(Source texts of formatted documents)

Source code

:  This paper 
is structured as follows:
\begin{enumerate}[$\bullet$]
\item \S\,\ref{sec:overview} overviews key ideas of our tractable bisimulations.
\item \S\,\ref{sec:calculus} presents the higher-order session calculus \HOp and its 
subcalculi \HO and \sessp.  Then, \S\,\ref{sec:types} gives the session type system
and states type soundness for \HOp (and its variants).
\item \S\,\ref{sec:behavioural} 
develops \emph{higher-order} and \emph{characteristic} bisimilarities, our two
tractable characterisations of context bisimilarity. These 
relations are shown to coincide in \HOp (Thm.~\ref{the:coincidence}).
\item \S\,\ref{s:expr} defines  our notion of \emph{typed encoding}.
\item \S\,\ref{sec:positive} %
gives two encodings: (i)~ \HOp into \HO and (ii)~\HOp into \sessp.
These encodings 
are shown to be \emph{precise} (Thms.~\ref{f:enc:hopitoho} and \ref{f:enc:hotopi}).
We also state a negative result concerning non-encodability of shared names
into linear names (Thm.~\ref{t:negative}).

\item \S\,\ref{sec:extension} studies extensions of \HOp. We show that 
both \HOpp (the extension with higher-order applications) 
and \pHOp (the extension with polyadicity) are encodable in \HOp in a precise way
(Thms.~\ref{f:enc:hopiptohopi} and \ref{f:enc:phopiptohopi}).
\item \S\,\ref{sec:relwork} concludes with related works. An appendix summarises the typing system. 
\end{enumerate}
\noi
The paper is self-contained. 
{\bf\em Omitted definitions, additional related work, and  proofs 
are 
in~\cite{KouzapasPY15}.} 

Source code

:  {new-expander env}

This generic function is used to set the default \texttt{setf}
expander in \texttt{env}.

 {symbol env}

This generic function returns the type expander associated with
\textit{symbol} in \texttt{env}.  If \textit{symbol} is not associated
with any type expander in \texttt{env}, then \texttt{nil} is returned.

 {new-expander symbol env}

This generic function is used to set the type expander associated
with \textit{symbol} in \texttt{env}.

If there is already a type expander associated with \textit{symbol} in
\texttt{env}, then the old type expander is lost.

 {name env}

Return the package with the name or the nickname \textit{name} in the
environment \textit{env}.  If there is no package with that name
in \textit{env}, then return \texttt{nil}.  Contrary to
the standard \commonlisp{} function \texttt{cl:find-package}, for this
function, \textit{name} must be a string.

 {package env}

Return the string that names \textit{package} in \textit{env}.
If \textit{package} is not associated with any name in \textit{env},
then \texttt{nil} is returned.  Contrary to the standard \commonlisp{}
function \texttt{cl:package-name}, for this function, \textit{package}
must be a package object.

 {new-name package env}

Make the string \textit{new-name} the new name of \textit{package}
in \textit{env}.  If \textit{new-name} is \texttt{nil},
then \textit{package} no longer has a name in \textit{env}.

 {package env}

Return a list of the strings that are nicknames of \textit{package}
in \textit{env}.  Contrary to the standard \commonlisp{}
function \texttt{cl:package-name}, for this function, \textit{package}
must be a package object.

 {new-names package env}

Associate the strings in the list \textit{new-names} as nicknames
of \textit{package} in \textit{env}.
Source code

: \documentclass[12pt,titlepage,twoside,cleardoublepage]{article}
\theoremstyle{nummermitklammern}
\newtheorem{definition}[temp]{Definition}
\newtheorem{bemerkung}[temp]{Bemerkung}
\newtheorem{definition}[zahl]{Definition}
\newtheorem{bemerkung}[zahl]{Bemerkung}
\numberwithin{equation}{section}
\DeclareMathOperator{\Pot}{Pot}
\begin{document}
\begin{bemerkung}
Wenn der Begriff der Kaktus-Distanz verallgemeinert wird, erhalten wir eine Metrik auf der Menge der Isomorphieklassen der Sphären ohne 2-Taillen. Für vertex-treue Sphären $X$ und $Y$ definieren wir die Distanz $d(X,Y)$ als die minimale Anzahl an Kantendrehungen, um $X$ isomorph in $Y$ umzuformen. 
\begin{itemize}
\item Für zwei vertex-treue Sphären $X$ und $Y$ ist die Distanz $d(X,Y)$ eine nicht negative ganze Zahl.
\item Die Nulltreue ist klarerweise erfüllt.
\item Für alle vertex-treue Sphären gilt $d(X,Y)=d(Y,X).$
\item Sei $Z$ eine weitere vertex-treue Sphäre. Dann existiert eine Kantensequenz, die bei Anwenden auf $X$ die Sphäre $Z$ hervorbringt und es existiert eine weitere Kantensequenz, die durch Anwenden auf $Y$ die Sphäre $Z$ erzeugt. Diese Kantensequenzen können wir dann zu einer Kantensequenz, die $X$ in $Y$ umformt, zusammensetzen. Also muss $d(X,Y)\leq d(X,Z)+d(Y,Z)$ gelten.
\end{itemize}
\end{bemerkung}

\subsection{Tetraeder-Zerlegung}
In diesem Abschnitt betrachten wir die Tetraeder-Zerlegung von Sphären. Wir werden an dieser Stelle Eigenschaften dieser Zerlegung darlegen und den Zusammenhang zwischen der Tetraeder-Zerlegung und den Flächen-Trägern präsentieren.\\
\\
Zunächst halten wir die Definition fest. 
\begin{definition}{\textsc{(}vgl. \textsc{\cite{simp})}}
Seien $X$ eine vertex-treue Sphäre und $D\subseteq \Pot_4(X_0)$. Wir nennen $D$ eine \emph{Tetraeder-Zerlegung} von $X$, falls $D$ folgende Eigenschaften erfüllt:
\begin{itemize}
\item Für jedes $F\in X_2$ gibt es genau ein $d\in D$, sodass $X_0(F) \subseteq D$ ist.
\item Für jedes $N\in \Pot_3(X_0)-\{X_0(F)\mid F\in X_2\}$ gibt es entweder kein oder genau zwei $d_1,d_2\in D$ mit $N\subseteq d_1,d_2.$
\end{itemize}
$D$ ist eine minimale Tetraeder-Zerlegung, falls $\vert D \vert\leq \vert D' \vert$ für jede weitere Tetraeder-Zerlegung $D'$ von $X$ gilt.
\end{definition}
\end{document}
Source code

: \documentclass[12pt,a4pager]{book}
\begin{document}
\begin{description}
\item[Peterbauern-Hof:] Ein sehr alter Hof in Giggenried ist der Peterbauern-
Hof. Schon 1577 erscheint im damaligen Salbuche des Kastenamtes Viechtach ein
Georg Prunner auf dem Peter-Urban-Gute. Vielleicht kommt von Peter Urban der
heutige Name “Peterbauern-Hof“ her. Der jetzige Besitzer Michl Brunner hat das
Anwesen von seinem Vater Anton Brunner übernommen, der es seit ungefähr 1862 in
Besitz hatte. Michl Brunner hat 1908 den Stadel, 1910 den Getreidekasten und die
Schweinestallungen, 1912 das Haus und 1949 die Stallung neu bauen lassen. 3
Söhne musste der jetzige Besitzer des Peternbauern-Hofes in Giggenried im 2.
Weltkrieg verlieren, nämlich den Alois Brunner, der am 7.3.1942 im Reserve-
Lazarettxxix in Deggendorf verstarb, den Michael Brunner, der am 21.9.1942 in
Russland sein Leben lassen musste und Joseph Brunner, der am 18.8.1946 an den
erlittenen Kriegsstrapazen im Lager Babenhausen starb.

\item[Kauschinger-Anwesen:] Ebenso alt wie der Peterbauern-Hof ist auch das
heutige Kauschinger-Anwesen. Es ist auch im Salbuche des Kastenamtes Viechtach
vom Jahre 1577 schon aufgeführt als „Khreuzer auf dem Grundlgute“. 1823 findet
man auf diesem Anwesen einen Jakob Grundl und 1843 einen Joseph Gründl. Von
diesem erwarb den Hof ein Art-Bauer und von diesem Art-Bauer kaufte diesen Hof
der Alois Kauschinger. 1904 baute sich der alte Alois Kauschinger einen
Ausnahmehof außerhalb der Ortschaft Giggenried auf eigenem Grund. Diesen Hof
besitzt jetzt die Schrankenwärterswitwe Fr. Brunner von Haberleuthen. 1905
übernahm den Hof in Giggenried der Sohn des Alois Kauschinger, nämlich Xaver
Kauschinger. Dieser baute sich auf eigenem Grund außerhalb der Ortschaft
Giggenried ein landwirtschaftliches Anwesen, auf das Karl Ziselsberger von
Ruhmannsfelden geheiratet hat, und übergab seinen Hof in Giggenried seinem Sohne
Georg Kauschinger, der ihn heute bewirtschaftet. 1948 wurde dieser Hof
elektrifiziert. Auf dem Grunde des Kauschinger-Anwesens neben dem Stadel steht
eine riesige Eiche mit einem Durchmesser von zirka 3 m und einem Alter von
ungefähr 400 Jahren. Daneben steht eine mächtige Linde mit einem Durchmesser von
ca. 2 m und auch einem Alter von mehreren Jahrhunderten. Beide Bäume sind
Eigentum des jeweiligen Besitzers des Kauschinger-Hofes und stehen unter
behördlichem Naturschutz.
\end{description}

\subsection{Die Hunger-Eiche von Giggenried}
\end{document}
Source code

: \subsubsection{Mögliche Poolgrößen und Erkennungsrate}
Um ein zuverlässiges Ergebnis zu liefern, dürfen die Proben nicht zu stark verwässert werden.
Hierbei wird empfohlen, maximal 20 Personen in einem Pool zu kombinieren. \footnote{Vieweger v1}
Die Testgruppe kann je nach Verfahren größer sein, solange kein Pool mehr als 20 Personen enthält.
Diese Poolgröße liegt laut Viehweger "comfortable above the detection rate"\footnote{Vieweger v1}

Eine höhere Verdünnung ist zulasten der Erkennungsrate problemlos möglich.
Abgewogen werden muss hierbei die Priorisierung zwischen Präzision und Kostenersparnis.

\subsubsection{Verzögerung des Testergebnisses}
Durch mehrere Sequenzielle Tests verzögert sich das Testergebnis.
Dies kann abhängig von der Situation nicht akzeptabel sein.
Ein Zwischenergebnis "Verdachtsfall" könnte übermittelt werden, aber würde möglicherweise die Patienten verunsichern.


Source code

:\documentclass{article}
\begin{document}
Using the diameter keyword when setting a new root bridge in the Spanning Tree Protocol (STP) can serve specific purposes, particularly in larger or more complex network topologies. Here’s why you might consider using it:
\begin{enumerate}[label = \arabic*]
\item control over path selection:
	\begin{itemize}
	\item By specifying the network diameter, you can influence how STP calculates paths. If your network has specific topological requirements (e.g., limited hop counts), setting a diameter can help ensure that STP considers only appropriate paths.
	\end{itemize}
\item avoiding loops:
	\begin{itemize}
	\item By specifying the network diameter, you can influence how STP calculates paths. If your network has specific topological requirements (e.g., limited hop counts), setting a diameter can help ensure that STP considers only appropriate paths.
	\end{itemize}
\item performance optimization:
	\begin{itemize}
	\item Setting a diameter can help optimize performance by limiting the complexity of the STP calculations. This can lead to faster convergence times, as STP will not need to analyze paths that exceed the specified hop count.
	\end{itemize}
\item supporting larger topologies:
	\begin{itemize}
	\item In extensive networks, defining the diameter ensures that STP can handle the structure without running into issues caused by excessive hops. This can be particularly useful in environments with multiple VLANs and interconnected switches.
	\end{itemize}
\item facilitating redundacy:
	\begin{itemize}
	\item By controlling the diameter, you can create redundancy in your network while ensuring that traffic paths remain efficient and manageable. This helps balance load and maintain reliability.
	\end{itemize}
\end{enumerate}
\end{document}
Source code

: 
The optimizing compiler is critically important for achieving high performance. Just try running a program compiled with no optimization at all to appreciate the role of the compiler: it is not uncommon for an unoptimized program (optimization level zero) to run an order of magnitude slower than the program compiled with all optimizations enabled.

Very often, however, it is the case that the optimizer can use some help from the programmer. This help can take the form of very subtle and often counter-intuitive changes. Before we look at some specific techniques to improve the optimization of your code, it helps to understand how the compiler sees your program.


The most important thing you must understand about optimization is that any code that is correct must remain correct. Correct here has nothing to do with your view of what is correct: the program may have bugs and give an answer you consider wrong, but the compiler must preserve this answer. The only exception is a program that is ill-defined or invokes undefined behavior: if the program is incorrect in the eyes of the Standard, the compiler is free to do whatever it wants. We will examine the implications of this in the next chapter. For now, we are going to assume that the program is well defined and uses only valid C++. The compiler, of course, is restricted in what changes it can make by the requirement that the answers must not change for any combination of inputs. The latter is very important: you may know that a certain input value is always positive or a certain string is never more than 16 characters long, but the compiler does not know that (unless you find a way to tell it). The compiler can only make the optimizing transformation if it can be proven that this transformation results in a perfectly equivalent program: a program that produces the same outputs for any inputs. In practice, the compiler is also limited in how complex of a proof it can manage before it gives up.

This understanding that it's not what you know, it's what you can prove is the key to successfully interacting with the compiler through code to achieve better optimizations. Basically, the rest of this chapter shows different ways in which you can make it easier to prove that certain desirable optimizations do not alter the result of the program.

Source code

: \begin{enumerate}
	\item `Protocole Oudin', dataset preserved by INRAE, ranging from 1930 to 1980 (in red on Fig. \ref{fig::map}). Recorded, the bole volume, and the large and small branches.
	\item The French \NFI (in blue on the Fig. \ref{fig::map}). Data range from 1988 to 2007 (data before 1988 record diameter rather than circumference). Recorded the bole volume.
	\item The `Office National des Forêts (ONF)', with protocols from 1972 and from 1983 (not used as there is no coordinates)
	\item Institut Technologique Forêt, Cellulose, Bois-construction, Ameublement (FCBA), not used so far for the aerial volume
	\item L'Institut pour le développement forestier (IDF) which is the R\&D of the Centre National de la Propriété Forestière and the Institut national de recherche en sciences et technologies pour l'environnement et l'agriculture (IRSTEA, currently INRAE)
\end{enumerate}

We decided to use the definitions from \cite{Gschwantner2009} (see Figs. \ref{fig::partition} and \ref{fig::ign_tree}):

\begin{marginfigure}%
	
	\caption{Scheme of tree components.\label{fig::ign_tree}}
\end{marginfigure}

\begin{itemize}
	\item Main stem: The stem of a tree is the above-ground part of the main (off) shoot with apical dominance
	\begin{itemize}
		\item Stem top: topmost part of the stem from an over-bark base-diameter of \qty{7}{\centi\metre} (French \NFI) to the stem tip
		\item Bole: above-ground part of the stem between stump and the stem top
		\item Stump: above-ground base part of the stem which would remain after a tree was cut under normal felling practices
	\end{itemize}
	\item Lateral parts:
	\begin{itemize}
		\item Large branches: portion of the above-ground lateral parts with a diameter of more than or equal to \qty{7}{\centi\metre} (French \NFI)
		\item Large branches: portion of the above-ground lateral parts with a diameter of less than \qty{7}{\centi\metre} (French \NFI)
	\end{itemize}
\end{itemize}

[TO DO] All lines above in which the word "Georg" occurs should be identified and copied.

[EXPECTED ANSWER]
Georg Prunner auf dem Peter-Urban-Gute. Vielleicht kommt von Peter Urban der
Georg Kauschinger, der ihn heute bewirtschaftet. 1948 wurde dieser Hof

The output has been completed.